The project was developed over two years and builds on an ongoing collaboration: Testo conducted the primary analyses as part of her doctoral work and has collaborated with Dumas for five years, while Dumas brings over twenty years of expertise studying menopause and the brain. The team continues to follow up with studies that probe how natural hormone trajectories and HRT separately influence brain health in aging women.

Key Questions Answered

Q: Why study the brain at rest rather than during cognitive tasks?
A: Resting-state scans reveal the brain’s default communication patterns, independent of task-driven processes. Measuring these baseline networks shows that menopause alters how brain regions interact even when a person is not performing a specific cognitive challenge, indicating a fundamental reorganization rather than a task-specific deficit.

Q: Does the drop in estrogen directly affect brain cells?
A: The study supports the idea that estrogen influences brain function beyond reproduction. Estrogen contributes to network stability and metabolic regulation; its fluctuation and decline during perimenopause and postmenopause correspond with measurable changes in resting functional connectivity.

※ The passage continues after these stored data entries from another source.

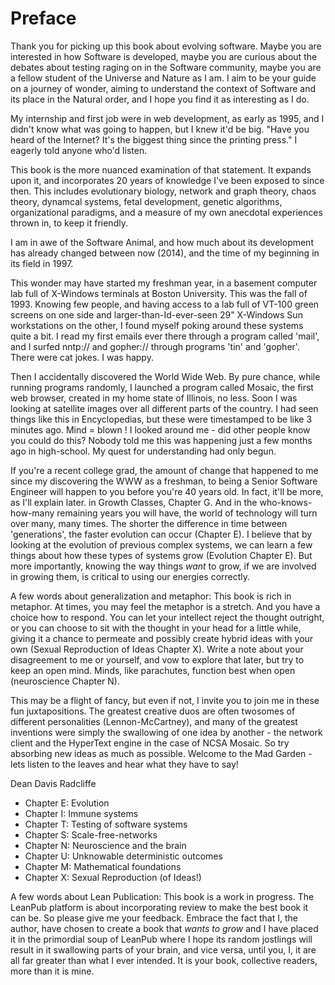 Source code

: # Preface

Thank you for picking up this book about evolving software.
Maybe you are interested in how Software is developed, maybe you are curious about the debates about testing raging on in the Software community, maybe you are a fellow student of the Universe and Nature as I am. I aim to be your guide on a journey of wonder, aiming to understand the context of Software and its place in the Natural order, and I hope you find it as interesting as I do.

My internship and first job were in web development, as early as 1995, and I didn't know what was going to happen, but I knew it'd be big. "Have you heard of the Internet? It's the biggest thing since the printing press." I eagerly told anyone who'd listen.

This book is the more nuanced examination of that statement. It expands upon it, and incorporates 20 years of knowledge I've been exposed to since then. This includes evolutionary biology, network and graph theory, chaos theory, dynamcal systems, fetal development, genetic algorithms, organizational paradigms, and a measure of my own anecdotal experiences thrown in, to keep it friendly.

I am in awe of the Software Animal, and how much about its development has already changed between now (2014), and the time of my beginning in its field in 1997.

This wonder may have started my freshman year, in a basement computer lab full of X-Windows terminals at Boston University. This was the fall of 1993. Knowing few people, and having access to a lab full of VT-100 green screens on one side and larger-than-Id-ever-seen 29" X-Windows Sun workstations on the other, I found myself poking around these systems quite a bit. I read my first emails ever there through a program called 'mail', and I surfed nntp:// and gopher:// through programs 'tin' and 'gopher'. There were cat jokes. I was happy.

Then I accidentally discovered the World Wide Web. By pure chance, while running programs randomly, I launched a program called Mosaic, the first web browser, created in my home state of Illinois, no less. Soon I was looking at satellite images over all different parts of the country. I had seen things like this in Encyclopedias, but these were timestamped to be like 3 minutes ago. Mind = blown ! I looked around me - did other people know you could do this? Nobody told me this was happening just a few months ago in high-school. My quest for understanding had only begun.

If you're a recent college grad, the amount of change that happened to me since my discovering the WWW as a freshman, to being a Senior Software Engineer will happen to you before you're 40 years old. In fact, it'll be more, as I'll explain later. in Growth Classes, Chapter G. And in the who-knows-how-many remaining years you will have, the world of technology will turn over many, many times. The shorter the difference in time between 'generations', the faster evolution can occur (Chapter E). I believe that by looking at the evolution of previous complex systems, we can learn a few things about how these types of systems grow (Evolution Chapter E). But more importantly, knowing the way things *want* to grow, if we are involved in growing them, is critical to using our energies correctly.

A few words about generalization and metaphor: This book is rich in metaphor. At times, you may feel the metaphor is a stretch. And you have a choice how to respond. You can let your intellect reject the thought outright, or you can choose to sit with the thought in your head for a little while, giving it a chance to permeate and possibly create hybrid ideas with your own (Sexual Reproduction of Ideas Chapter X). Write a note about your disagreement to me or yourself, and vow to explore that later, but try to keep an open mind. Minds, like parachutes, function best when open (neuroscience Chapter N).

This may be a flight of fancy, but even if not, I invite you to join me in these fun juxtapositions. The greatest creative duos are often twosomes of different personalities (Lennon-McCartney), and many of the greatest inventions were simply the swallowing of one idea by another - the network client and the HyperText engine in the case of NCSA Mosaic. So try absorbing new ideas as much as possible. Welcome to the Mad Garden - lets listen to the leaves and hear what they have to say!

Dean Davis Radcliffe

* Chapter E: Evolution
* Chapter I: Immune systems
* Chapter T: Testing of software systems
* Chapter S: Scale-free-networks
* Chapter N: Neuroscience and the brain
* Chapter U: Unknowable deterministic outcomes
* Chapter M: Mathematical foundations
* Chapter X: Sexual Reproduction (of Ideas!)

A few words about Lean Publication: This book is a work in progress. The LeanPub platform is about incorporating review to make the best book it can be. So please give me your feedback. Embrace the fact that I, the author, have chosen to create a book that *wants to grow* and I have placed it in the primordial soup of LeanPub where I hope its random jostlings will result in it swallowing parts of your brain, and vice versa, until you, I, it are all far greater than what I ever intended. It is your book, collective readers, more than it is mine.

Q: Is menopause-related “brain fog” a sign of permanent decline?
A: The findings point to an active adaptive transition rather than irreversible deterioration. The brain appears to reorganize as it adapts to a new hormonal environment. Recognizing this phase as a natural reconfiguration opens windows to develop targeted interventions and supports to preserve cognitive health long term.

Editorial Notes

  • This article was edited by a Neuroscience News editor.
  • The referenced journal article was reviewed in full by editorial staff.
  • Additional explanatory context was added by staff to clarify implications for readers.

About this research

Author: Janet Franz
Source: University of Vermont
Contact: Janet Franz – University of Vermont
Image: Image credited to Neuroscience News

Original Research: Open access. “Differences in functional connectivity during midlife between menopause stages” by Abigail A. Testo, Ph.D. and Julie A. Dumas, Ph.D., published in Menopause. DOI: 10.1097/GME.0000000000002836


Abstract

Differences in functional connectivity during midlife between menopause stages

Objective:

To evaluate how menopause stage relates to resting-state functional connectivity in women during midlife.

Methods:

The study used imaging and demographic data from the Human Connectome Project—Aging 2.0 release, including 151 female participants aged 40 to 55. Functional connectivity was analyzed with Conn Toolbox to assess the strength of associations between brain regions at rest, examining both individual connections and broader cluster-level patterns.

Results:

Significant differences in resting-state connectivity were identified at the connection level between the right anterior supramarginal gyrus and the right planum temporale when comparing pre-, peri-, and postmenopausal groups. Additional cluster-level comparisons between pre- and postmenopausal participants revealed reduced connectivity in postmenopausal women across regions that included bilateral supramarginal gyrus and bilateral planum temporale.

Conclusions:

Resting-state functional connectivity varies by menopause stage, connecting midlife hormonal changes to alterations in intrinsic brain network organization. These differences between pre- and postmenopausal groups suggest the menopause transition is relevant to female brain aging and highlight an important window for research into protective interventions and therapies.